__Data for the task__
────────────────────

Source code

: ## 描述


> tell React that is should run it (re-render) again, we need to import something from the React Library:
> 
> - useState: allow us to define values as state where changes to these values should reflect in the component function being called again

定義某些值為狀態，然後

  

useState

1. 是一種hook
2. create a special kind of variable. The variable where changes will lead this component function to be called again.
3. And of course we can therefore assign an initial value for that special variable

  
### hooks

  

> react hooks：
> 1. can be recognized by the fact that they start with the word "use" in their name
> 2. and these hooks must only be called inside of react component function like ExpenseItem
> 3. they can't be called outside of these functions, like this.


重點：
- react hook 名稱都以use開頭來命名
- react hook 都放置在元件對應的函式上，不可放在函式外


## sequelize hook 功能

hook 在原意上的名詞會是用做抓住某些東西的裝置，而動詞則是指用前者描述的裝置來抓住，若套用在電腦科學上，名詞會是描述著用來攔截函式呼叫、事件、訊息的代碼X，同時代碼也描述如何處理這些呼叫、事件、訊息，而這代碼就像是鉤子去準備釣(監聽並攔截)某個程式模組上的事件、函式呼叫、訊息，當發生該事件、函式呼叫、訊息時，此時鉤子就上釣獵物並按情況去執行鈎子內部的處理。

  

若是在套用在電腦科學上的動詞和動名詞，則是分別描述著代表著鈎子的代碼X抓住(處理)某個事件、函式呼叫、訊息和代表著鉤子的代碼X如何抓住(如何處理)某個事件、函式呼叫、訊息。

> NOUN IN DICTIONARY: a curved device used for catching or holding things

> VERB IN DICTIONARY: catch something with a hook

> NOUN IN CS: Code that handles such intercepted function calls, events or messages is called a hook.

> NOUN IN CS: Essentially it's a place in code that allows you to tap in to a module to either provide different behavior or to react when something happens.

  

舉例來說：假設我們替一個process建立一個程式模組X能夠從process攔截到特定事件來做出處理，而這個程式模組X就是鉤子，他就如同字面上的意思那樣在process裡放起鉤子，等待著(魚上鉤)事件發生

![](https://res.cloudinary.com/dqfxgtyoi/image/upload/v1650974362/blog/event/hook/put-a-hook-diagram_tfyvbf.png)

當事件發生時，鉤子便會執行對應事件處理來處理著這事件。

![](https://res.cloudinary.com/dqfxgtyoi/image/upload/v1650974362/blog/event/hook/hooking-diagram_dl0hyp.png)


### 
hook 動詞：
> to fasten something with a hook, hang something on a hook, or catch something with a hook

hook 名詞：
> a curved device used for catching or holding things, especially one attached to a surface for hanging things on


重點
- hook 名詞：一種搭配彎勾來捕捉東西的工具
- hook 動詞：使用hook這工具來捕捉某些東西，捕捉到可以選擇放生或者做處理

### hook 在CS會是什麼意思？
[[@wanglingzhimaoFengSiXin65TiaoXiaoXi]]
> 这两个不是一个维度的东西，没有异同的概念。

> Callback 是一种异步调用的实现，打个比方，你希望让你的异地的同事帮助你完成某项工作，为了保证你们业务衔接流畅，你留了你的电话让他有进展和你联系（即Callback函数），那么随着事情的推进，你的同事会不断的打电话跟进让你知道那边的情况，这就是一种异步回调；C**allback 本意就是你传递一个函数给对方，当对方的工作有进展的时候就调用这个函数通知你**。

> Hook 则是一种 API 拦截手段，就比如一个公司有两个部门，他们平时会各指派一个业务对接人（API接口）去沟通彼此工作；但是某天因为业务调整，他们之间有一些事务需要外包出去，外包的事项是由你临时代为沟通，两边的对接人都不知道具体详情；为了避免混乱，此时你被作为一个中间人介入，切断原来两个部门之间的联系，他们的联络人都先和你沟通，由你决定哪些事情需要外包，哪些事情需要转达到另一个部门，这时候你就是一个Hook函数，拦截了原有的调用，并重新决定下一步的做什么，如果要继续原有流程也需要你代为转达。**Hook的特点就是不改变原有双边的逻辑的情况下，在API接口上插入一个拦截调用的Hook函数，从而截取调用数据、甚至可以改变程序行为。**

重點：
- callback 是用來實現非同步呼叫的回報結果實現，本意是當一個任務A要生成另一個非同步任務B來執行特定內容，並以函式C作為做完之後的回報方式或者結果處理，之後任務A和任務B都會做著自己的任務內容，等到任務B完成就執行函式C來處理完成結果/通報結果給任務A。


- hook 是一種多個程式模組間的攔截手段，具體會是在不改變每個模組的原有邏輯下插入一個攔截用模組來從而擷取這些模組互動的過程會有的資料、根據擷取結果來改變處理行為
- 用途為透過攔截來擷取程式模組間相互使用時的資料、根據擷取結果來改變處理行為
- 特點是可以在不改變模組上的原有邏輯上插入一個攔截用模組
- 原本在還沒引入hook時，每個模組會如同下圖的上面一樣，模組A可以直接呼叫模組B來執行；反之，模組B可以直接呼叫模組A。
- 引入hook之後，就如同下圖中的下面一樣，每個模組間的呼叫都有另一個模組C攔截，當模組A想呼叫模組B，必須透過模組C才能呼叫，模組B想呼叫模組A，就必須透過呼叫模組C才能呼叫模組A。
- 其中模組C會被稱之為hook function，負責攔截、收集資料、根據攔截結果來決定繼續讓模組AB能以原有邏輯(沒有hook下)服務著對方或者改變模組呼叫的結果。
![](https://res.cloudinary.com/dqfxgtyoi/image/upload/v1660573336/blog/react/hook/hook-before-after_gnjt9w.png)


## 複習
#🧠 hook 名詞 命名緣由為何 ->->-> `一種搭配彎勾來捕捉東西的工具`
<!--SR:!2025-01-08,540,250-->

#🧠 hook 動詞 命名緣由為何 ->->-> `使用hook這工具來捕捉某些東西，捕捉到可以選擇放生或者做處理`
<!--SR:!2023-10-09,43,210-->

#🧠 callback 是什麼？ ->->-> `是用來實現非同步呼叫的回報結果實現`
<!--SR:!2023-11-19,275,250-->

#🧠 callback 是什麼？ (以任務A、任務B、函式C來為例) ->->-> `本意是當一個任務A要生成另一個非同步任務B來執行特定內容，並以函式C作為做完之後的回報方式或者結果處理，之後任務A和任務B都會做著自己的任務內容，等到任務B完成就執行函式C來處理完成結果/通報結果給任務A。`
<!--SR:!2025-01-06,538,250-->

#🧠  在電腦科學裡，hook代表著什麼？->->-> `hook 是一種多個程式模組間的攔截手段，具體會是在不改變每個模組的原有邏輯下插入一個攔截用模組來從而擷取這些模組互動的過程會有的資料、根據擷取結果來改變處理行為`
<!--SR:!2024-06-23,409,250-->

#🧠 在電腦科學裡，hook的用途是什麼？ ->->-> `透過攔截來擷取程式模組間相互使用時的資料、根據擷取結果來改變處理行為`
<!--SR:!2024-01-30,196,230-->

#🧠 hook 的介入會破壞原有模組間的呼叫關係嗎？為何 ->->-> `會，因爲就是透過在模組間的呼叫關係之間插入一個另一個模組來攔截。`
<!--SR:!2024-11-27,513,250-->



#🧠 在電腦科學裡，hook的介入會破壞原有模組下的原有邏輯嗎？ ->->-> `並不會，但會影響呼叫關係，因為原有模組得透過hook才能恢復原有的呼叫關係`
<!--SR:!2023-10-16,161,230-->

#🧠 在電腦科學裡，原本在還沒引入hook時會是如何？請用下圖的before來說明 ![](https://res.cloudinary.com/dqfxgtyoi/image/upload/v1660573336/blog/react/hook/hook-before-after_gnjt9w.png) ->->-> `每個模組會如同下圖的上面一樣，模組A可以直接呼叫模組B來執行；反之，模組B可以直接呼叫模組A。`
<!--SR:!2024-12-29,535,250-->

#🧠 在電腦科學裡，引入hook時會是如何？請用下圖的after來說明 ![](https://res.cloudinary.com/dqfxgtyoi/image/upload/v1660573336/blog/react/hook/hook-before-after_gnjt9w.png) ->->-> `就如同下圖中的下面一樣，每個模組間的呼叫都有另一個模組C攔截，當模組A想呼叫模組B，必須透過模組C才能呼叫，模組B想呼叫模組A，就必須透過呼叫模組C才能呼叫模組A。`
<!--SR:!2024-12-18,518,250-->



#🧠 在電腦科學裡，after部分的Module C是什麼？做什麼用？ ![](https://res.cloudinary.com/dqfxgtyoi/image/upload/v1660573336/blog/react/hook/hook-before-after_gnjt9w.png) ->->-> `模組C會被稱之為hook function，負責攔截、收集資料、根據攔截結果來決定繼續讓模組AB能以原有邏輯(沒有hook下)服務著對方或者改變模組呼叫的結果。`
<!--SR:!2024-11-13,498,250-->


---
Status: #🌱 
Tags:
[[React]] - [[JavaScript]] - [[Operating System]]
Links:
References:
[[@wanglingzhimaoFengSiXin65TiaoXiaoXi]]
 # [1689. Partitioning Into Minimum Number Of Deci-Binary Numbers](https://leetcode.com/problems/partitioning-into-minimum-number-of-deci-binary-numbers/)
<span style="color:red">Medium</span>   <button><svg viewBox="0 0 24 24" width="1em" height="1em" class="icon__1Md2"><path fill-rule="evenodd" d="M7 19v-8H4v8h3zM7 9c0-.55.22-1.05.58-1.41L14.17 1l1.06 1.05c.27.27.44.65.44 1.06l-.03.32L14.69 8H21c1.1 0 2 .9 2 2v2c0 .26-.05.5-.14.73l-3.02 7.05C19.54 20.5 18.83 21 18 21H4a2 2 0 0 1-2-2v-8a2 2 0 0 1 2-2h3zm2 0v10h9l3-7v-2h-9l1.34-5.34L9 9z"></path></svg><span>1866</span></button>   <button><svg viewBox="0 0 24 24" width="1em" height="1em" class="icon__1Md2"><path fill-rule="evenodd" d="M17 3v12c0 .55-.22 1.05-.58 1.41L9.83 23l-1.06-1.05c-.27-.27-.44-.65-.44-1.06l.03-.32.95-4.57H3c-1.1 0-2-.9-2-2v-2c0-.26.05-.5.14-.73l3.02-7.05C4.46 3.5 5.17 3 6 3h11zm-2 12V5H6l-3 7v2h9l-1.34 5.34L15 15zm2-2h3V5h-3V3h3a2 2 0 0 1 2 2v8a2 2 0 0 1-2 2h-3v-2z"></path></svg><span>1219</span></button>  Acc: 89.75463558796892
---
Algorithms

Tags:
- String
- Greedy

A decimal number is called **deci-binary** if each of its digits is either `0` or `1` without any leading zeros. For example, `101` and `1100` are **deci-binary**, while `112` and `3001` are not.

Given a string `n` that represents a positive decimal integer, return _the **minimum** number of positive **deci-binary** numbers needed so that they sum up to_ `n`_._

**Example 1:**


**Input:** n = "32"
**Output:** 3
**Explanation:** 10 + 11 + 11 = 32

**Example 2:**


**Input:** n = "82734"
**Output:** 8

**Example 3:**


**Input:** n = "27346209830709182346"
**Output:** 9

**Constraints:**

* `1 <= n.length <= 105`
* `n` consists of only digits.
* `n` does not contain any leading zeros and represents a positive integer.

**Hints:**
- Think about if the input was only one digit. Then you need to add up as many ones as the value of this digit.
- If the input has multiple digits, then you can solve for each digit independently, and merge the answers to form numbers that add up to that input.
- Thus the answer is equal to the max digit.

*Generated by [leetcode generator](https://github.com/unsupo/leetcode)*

────────────────────

__Your task__
Filter the records for lines holding the string "positive". Copy each one.

__Result below__
Given a string `n` that represents a positive decimal integer, return _the **minimum** number of positive **deci-binary** numbers needed so that they sum up to_ `n`_._
* `n` does not contain any leading zeros and represents a positive integer.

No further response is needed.